= The records =
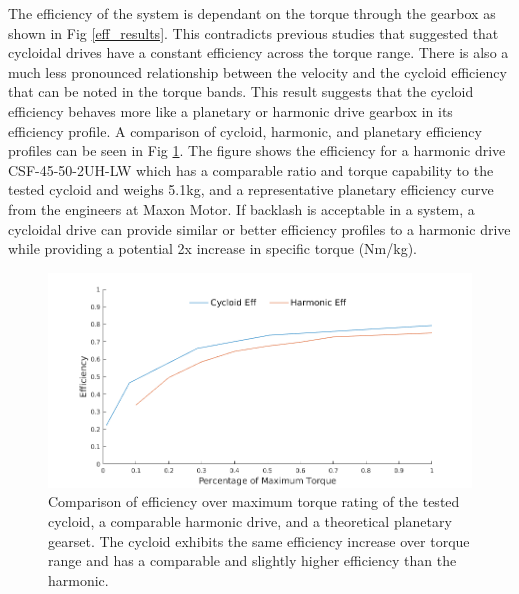 The efficiency of the system is dependant on the torque through the gearbox as shown in Fig \ref{eff_results}.
This contradicts previous studies that suggested that cycloidal drives have a constant efficiency across the torque range.
There is also a much less pronounced relationship between the velocity and the cycloid efficiency that can be noted in the torque bands.
This result suggests that the cycloid efficiency behaves more like a planetary or harmonic drive gearbox in its efficiency profile.
A comparison of cycloid, harmonic, and planetary efficiency profiles can be seen in Fig \ref{eff_comp}.
The figure shows the efficiency for a harmonic drive CSF-45-50-2UH-LW \cite{ref:harmonic_sheet} which has a comparable ratio and torque capability to the tested cycloid and weighs 5.1kg, and a representative planetary efficiency curve from the engineers at Maxon Motor.
If backlash is acceptable in a system, a cycloidal drive can provide similar or better efficiency profiles to a harmonic drive while providing a potential 2x increase in specific torque (Nm/kg).

\begin{figure}[t]
   \centering
   \includegraphics[width=\linewidth]{fig/eff_comp_v3}
   \caption{Comparison of efficiency over maximum torque rating of the tested cycloid, a comparable harmonic drive, and a theoretical planetary gearset.
   The cycloid exhibits the same efficiency increase over torque range and has a comparable and slightly higher efficiency than the harmonic.}
   \label{eff_comp}
\end{figure}

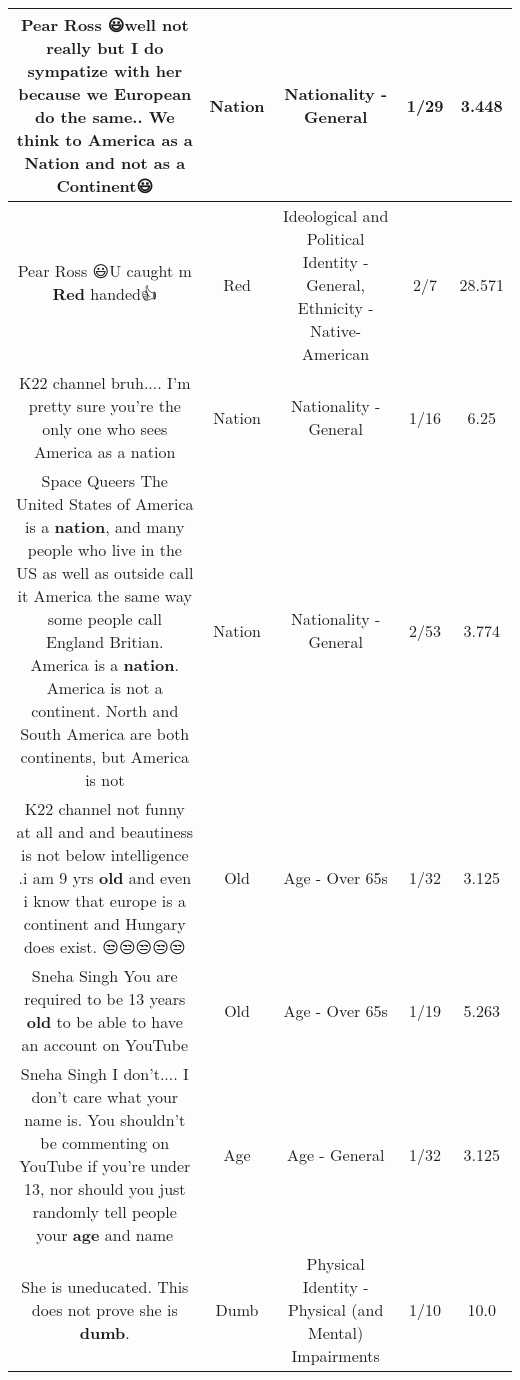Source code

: \documentclass[11pt]{article}
\newlength\mylength
\begin{document}
\begin{center}
\begin{longtable}{|C{.65\mylength}|C{.30\mylength}|C{.12\mylength}|C{.12\mylength}|C{.12\mylength}|}
  \small Pear Ross 😃well not really but I do sympatize with her because we European do the same.. We think to America as a \textbf{Nation} and not as a Continent😃\normalsize   & Nation & Nationality - General & 1/29 & 3.448 \\  \hline
  \small Pear Ross 😃U caught m \textbf{R\textbf{ed}} handed👍\normalsize   & Red &  Ideological and Political Identity - General, Ethnicity - Native-American & 2/7 & 28.571 \\  \hline
  \small K22 channel bruh.... I'm pretty sure you're the only one who sees America as a nation\normalsize   & Nation & Nationality - General & 1/16 & 6.25 \\  \hline
  \small Space Queers The United States of America is a \textbf{nation}, and many people who live in the US as well as outside call it America the same way some people call England Britian. America is a \textbf{nation}. America is not a continent. North and South America are both continents, but America is not\normalsize   & Nation & Nationality - General & 2/53 & 3.774 \\  \hline
  \small K22 channel not funny at all and and beautiness is not below intelligence .i am 9 yrs \textbf{old} and even i know that europe is a continent and Hungary does exist. 😒😒😒😒😒\normalsize   & Old & Age - Over 65s & 1/32 & 3.125 \\  \hline
  \small Sneha Singh You are required to be 13 years \textbf{old} to be able to have an account on YouTube\normalsize   & Old & Age - Over 65s & 1/19 & 5.263 \\  \hline
  \small Sneha Singh I don't.... I don't care what your name is. You shouldn't be commenting on YouTube if you're under 13, nor should you just randomly tell people your \textbf{age} and name\normalsize   & Age & Age - General & 1/32 & 3.125 \\  \hline
  \small She is uneducated. This does not prove she is \textbf{dumb}.\normalsize   & Dumb & Physical Identity - Physical (and Mental) Impairments & 1/10 & 10.0 \\  \hline

\end{longtable}
\end{center}
\end{document}
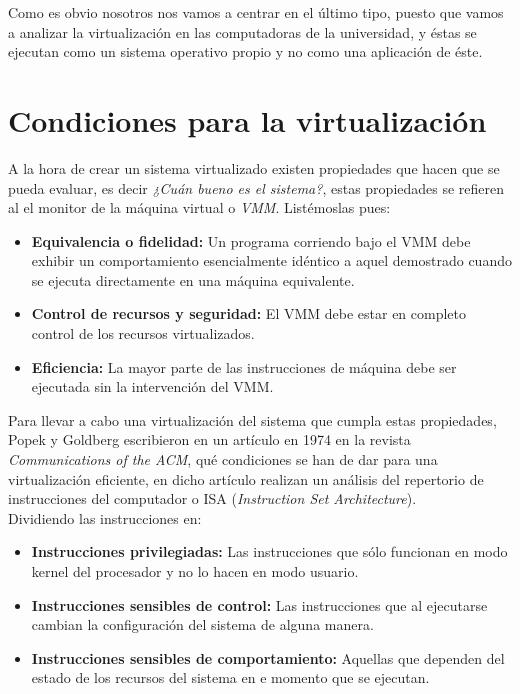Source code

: \noindent Como es obvio nosotros nos vamos a centrar en el último tipo, puesto que vamos a analizar la virtualización en las computadoras de la universidad, y éstas se ejecutan como un sistema operativo propio y no como una aplicación de éste.

\section{Condiciones para la virtualización}

\noindent A la hora de crear un sistema virtualizado existen propiedades que hacen que se pueda evaluar, es decir \emph{¿Cuán bueno es el sistema?}, estas propiedades se refieren al el monitor de la máquina virtual o \emph{VMM}. Listémoslas pues:
\begin{itemize}
\item \textbf{Equivalencia o fidelidad:} Un programa corriendo bajo el VMM debe exhibir un comportamiento  esencialmente idéntico a aquel demostrado cuando se ejecuta directamente en una máquina equivalente.
\item \textbf{Control de recursos y seguridad:} El VMM debe estar en completo control de los recursos virtualizados.
\item \textbf{Eficiencia:} La mayor parte de las instrucciones de máquina debe ser ejecutada sin la intervención del VMM.
\end{itemize}

\noindent Para llevar a cabo una virtualización del sistema que cumpla estas propiedades, Popek y Goldberg escribieron en un artículo en 1974 en la revista \emph{Communications of the ACM}\cite{reqvir}, qué condiciones se han de dar para una virtualización eficiente, en dicho artículo realizan un análisis del repertorio de instrucciones del computador o ISA (\emph{Instruction Set Architecture}).\\

\noindent Dividiendo las instrucciones en:
\begin{itemize}
\item \textbf{Instrucciones privilegiadas:} Las instrucciones que sólo funcionan en modo kernel del procesador y no lo hacen en modo usuario.
\item \textbf{Instrucciones sensibles de control:} Las instrucciones que al ejecutarse cambian la configuración del sistema de alguna manera.
\item \textbf{Instrucciones sensibles de comportamiento:} Aquellas que dependen del estado de los recursos del sistema en e momento que se ejecutan. 
\end{itemize}


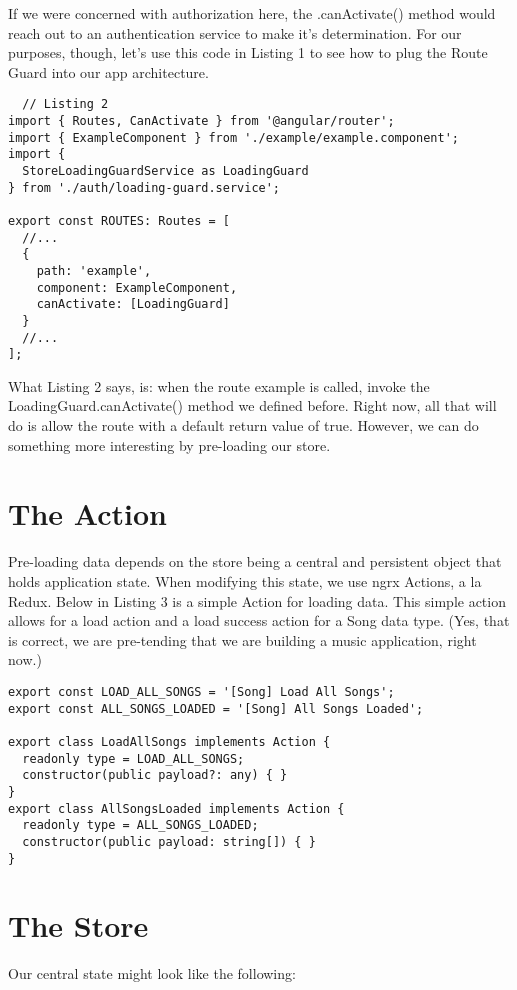If we were concerned with authorization here, the .canActivate() method would
reach out to an authentication service to make it's determination. For our
purposes, though, let's use this code in Listing 1 to see how to plug the Route
Guard into our app architecture.

\begin{lstlisting}
  // Listing 2
import { Routes, CanActivate } from '@angular/router';
import { ExampleComponent } from './example/example.component';
import {
  StoreLoadingGuardService as LoadingGuard
} from './auth/loading-guard.service';

export const ROUTES: Routes = [
  //...
  {
    path: 'example',
    component: ExampleComponent,
    canActivate: [LoadingGuard]
  }
  //...
];

\end{lstlisting}

What Listing 2 says, is: when the route example is called, invoke the
LoadingGuard.canActivate() method we defined before. Right now, all that will
do is allow the route with a default return value of true. However, we can do
something more interesting by pre-loading our store.

\section{ The Action }
Pre-loading data depends on the store being a central and persistent object that
holds application state. When modifying this state, we use ngrx Actions, a la
Redux.  Below in Listing 3 is a simple Action for loading data. This simple
action allows for a load action and a load success action for a Song data type.
(Yes, that is correct, we are pre-tending that we are building a music
application, right now.)

\begin{lstlisting}
export const LOAD_ALL_SONGS = '[Song] Load All Songs';
export const ALL_SONGS_LOADED = '[Song] All Songs Loaded';

export class LoadAllSongs implements Action {
  readonly type = LOAD_ALL_SONGS;
  constructor(public payload?: any) { }
}
export class AllSongsLoaded implements Action {
  readonly type = ALL_SONGS_LOADED;
  constructor(public payload: string[]) { }
}
\end{lstlisting}

\section{The Store}
Our central state might look like the following:

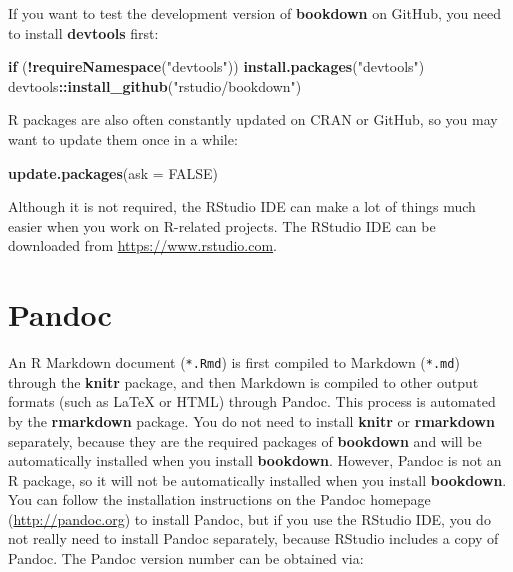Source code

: \documentclass[
  12pt,
]{book}
\newenvironment{Shaded}{\begin{snugshade}}{\end{snugshade}}
\newcommand{\ControlFlowTok}[1]{\textcolor[rgb]{0.13,0.29,0.53}{\textbf{#1}}}
\newcommand{\DataTypeTok}[1]{\textcolor[rgb]{0.13,0.29,0.53}{#1}}
\newcommand{\KeywordTok}[1]{\textcolor[rgb]{0.13,0.29,0.53}{\textbf{#1}}}
\newcommand{\NormalTok}[1]{#1}
\newcommand{\OperatorTok}[1]{\textcolor[rgb]{0.81,0.36,0.00}{\textbf{#1}}}
\newcommand{\OtherTok}[1]{\textcolor[rgb]{0.56,0.35,0.01}{#1}}
\newcommand{\StringTok}[1]{\textcolor[rgb]{0.31,0.60,0.02}{#1}}
\begin{document}
If you want to test the development version of \textbf{bookdown} on GitHub, you need to install \textbf{devtools} first:

\begin{Shaded}
\begin{Highlighting}[]
\ControlFlowTok{if}\NormalTok{ (}\OperatorTok{!}\KeywordTok{requireNamespace}\NormalTok{(}\StringTok{"devtools"}\NormalTok{)) }\KeywordTok{install.packages}\NormalTok{(}\StringTok{"devtools"}\NormalTok{)}
\NormalTok{devtools}\OperatorTok{::}\KeywordTok{install\_github}\NormalTok{(}\StringTok{"rstudio/bookdown"}\NormalTok{)}
\end{Highlighting}
\end{Shaded}

R packages are also often constantly updated on CRAN or GitHub, so you may want to update them once in a while:

\begin{Shaded}
\begin{Highlighting}[]
\KeywordTok{update.packages}\NormalTok{(}\DataTypeTok{ask =} \OtherTok{FALSE}\NormalTok{)}
\end{Highlighting}
\end{Shaded}

Although it is not required, the RStudio IDE can make a lot of things much easier when you work on R-related projects. The RStudio IDE can be downloaded from \url{https://www.rstudio.com}.

\hypertarget{pandoc}{%
\section{Pandoc}\label{pandoc}}

An R Markdown document (\texttt{*.Rmd}) is first compiled to Markdown (\texttt{*.md}) through the \textbf{knitr} package, and then Markdown is compiled to other output formats (such as LaTeX or HTML) through Pandoc. This process is automated by the \textbf{rmarkdown} package. You do not need to install \textbf{knitr} or \textbf{rmarkdown} separately, because they are the required packages of \textbf{bookdown} and will be automatically installed when you install \textbf{bookdown}. However, Pandoc is not an R package, so it will not be automatically installed when you install \textbf{bookdown}. You can follow the installation instructions on the Pandoc homepage (\url{http://pandoc.org}) to install Pandoc, but if you use the RStudio IDE, you do not really need to install Pandoc separately, because RStudio includes a copy of Pandoc. The Pandoc version number can be obtained via:
\end{document}
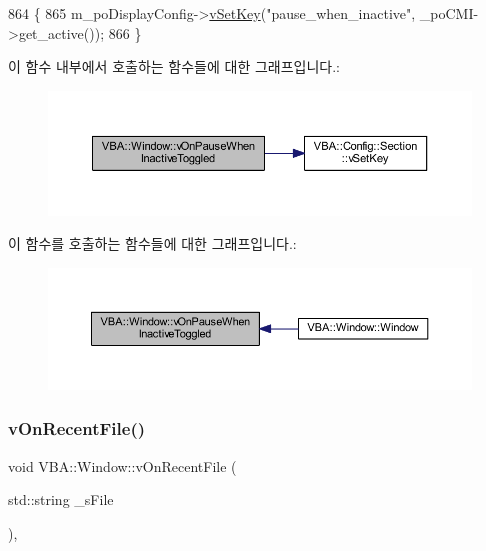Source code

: \begin{DoxyCode}
864 \{
865   m\_poDisplayConfig->\mbox{\hyperlink{class_v_b_a_1_1_config_1_1_section_a57e1b95cbea40db71c093381beff4b0e}{vSetKey}}(\textcolor{stringliteral}{"pause\_when\_inactive"}, \_poCMI->get\_active());
866 \}
\end{DoxyCode}
이 함수 내부에서 호출하는 함수들에 대한 그래프입니다.\+:
\nopagebreak
\begin{figure}[H]
\begin{center}
\leavevmode
\includegraphics[width=350pt]{class_v_b_a_1_1_window_aec8ba72231d668912f3b71353925f2f2_cgraph}
\end{center}
\end{figure}
이 함수를 호출하는 함수들에 대한 그래프입니다.\+:
\nopagebreak
\begin{figure}[H]
\begin{center}
\leavevmode
\includegraphics[width=350pt]{class_v_b_a_1_1_window_aec8ba72231d668912f3b71353925f2f2_icgraph}
\end{center}
\end{figure}
\mbox{\label{class_v_b_a_1_1_window_ab96850739fb7f53a370e6b6f059b87a9}} 
\subsubsection{\texorpdfstring{v\+On\+Recent\+File()}{vOnRecentFile()}}
{\footnotesize\ttfamily void V\+B\+A\+::\+Window\+::v\+On\+Recent\+File (\begin{DoxyParamCaption}\item[{std\+::string}]{\+\_\+s\+File }\end{DoxyParamCaption})\hspace{0.3cm}{\ttfamily [protected]}, {\ttfamily [virtual]}}



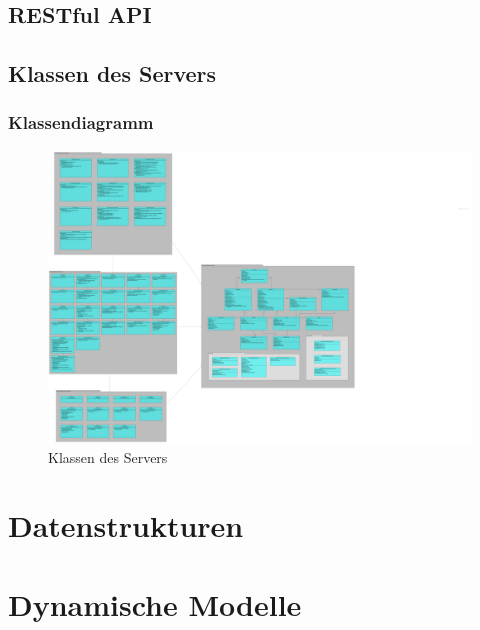 \documentclass[a4paper]{scrreprt}
\begin{document}
	\clearpage
	
	\clearpage
	
	\clearpage
	
	\clearpage
	\section{RESTful API}
	
	\clearpage
	\section{Klassen des Servers}
		\subsection{Klassendiagramm}
		\begin{figure}[H]
	       \centering
	       \includegraphics[scale = .05]{server-packages.png}
	       \caption{Klassen des Servers}
	      \end{figure}

	
 
 
\chapter{Datenstrukturen}
		

\chapter{Dynamische Modelle}
\end{document}

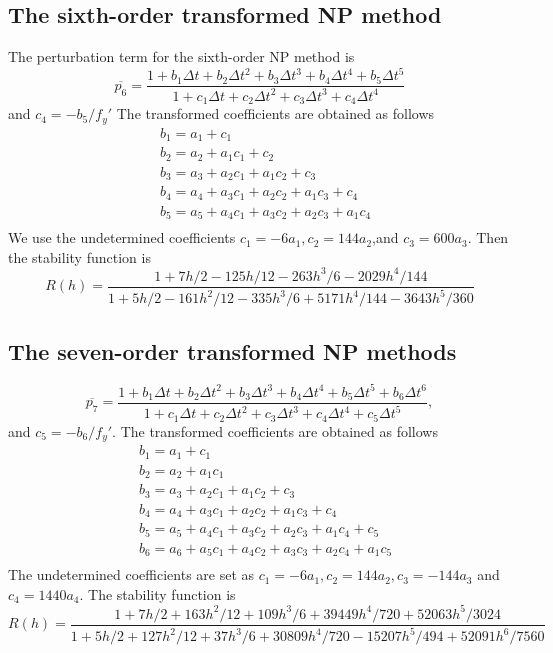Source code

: \documentclass[review]{elsarticle}
\theoremstyle{plain}\newtheorem{definition}{\sc{Definition}}
\theoremstyle{defination}\newtheorem{example}{Example}[section]
\numberwithin{equation}{section}
\numberwithin{table}{section}
\begin{document}
{   \subsection{The  sixth-order transformed NP method} 
The perturbation term for the sixth-order NP method is
\begin{equation}
  \overline{p_6} = \frac{1+b_1 \Delta t + b_2 \Delta t^2 +b_3\Delta t^3+b_4\Delta t^4 +b_5 \Delta t^5}{1+c_1 \Delta t +c_2 \Delta t^2+c_3 \Delta t^3 +c_4 \Delta t^4}
  \end{equation}
  and 
$c_4= -b_5/f_y'$
The transformed coefficients are obtained as follows
\begin{equation}
  \begin{aligned}
  &b_1=a_1+c_1\\
  &b_2=a_2+a_1c_1+c_2\\
  &b_3=a_3+a_2c_1+a_1c_2+c_3\\
  &b_4=a_4+a_3c_1+a_2c_2+a_1c_3+c_4\\
  &b_5=a_5+a_4c_1+a_3c_2+a_2c_3+a_1c_4\\
  \end{aligned}
 \end{equation}
We use the undetermined coefficients $c_1=-6a_1,c_2=144a_2$,and $c_3=600a_3$. Then the stability function is
\begin{equation}
  R(h)=\frac{1+7h/2-125h/12-263h^3/6-2029h^4/144}{1+5h/2-161h^2/12-335h^3/6+5171h^4/144-3643h^5/360}
  \end{equation}

	\subsection{The  seven-order transformed NP methods}
\begin{equation}
  \overline{p_7} = \frac{1+b_1 \Delta t + b_2 \Delta t^2 +b_3\Delta t^3 +b_4\Delta t^4  +b_5 \Delta t^5 +b_6\Delta t^6}{1+c_1 \Delta t+c_2 \Delta t^2 +c_3 \Delta t^3+c_4 \Delta t^4 +c_5 \Delta t^5},
  \end{equation}
  and $c_5=-b_6 /f_y'$.
The transformed coefficients are obtained as follows
\begin{equation}
  \begin{aligned}
  &b_1=a_1+c_1\\
  &b_2=a_2+a_1c_1\\
  &b_3=a_3+a_2c_1+a_1c_2+c_3\\
  &b_4=a_4+a_3c_1+a_2c_2+a_1c_3+c_4\\
  &b_5=a_5+a_4c_1+a_3c_2+a_2c_3+a_1c_4+c_5\\
  &b_6=a_6+a_5c_1+a_4c_2+a_3c_3+a_2c_4+a_1c_5\\
  \end{aligned}
 \end{equation}
The undetermined coefficients are set as  $c_1=-6a_1,c_2=144a_2, c_3=-144a_3$ and $c_4=1440a_4$. The stability function is 
\begin{equation}
  R(h)=
  \frac{1+7h/2+163h^2/12+109h^3/6+39449h^4/720+52063h^5/3024}{1+5h/2+127h^2/12+37h^3/6+30809h^4/720-15207h^5/494+52091h^6/7560}
\end{equation}
}
\end{document}
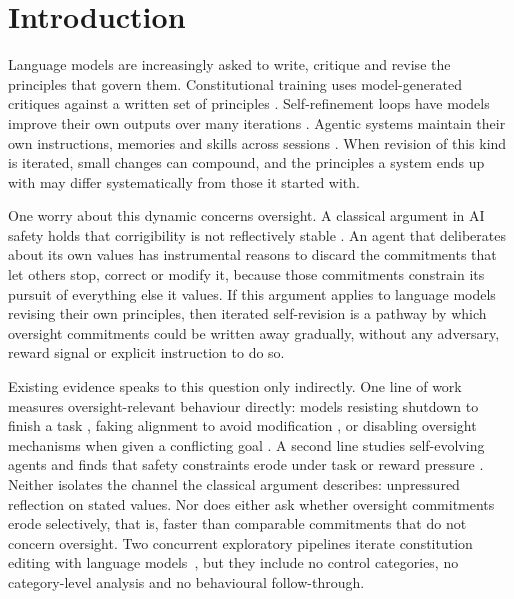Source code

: \section{Introduction}
\label{sec:intro}

Language models are increasingly asked to write, critique and revise the principles that govern them. Constitutional training uses model-generated critiques against a written set of principles \citep{bai2022constitutional}. Self-refinement loops have models improve their own outputs over many iterations \citep{madaan2023selfrefine}. Agentic systems maintain their own instructions, memories and skills across sessions \citep{das2026selfpropagating}. When revision of this kind is iterated, small changes can compound, and the principles a system ends up with may differ systematically from those it started with.

One worry about this dynamic concerns oversight. A classical argument in AI safety holds that corrigibility is not reflectively stable \citep{soares2015corrigibility}. An agent that deliberates about its own values has instrumental reasons to discard the commitments that let others stop, correct or modify it, because those commitments constrain its pursuit of everything else it values. If this argument applies to language models revising their own principles, then iterated self-revision is a pathway by which oversight commitments could be written away gradually, without any adversary, reward signal or explicit instruction to do so.

Existing evidence speaks to this question only indirectly. One line of work measures oversight-relevant behaviour directly: models resisting shutdown to finish a task \citep{schlatter2025shutdown}, faking alignment to avoid modification \citep{greenblatt2024alignmentfaking}, or disabling oversight mechanisms when given a conflicting goal \citep{meinke2024scheming}. A second line studies self-evolving agents and finds that safety constraints erode under task or reward pressure \citep{das2026seabench,han2025alignmenttipping}. Neither isolates the channel the classical argument describes: unpressured reflection on stated values. Nor does either ask whether oversight commitments erode selectively, that is, faster than comparable commitments that do not concern oversight. Two concurrent exploratory pipelines iterate constitution editing with language models~\citep{github_constdrift,github_valuedrift}, but they include no control categories, no category-level analysis and no behavioural follow-through.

= What you will do =
Copy each line of the listing that contains the string "그래프입니다".

= Result for this task =
이 함수 내부에서 호출하는 함수들에 대한 그래프입니다.\+:
이 함수를 호출하는 함수들에 대한 그래프입니다.\+:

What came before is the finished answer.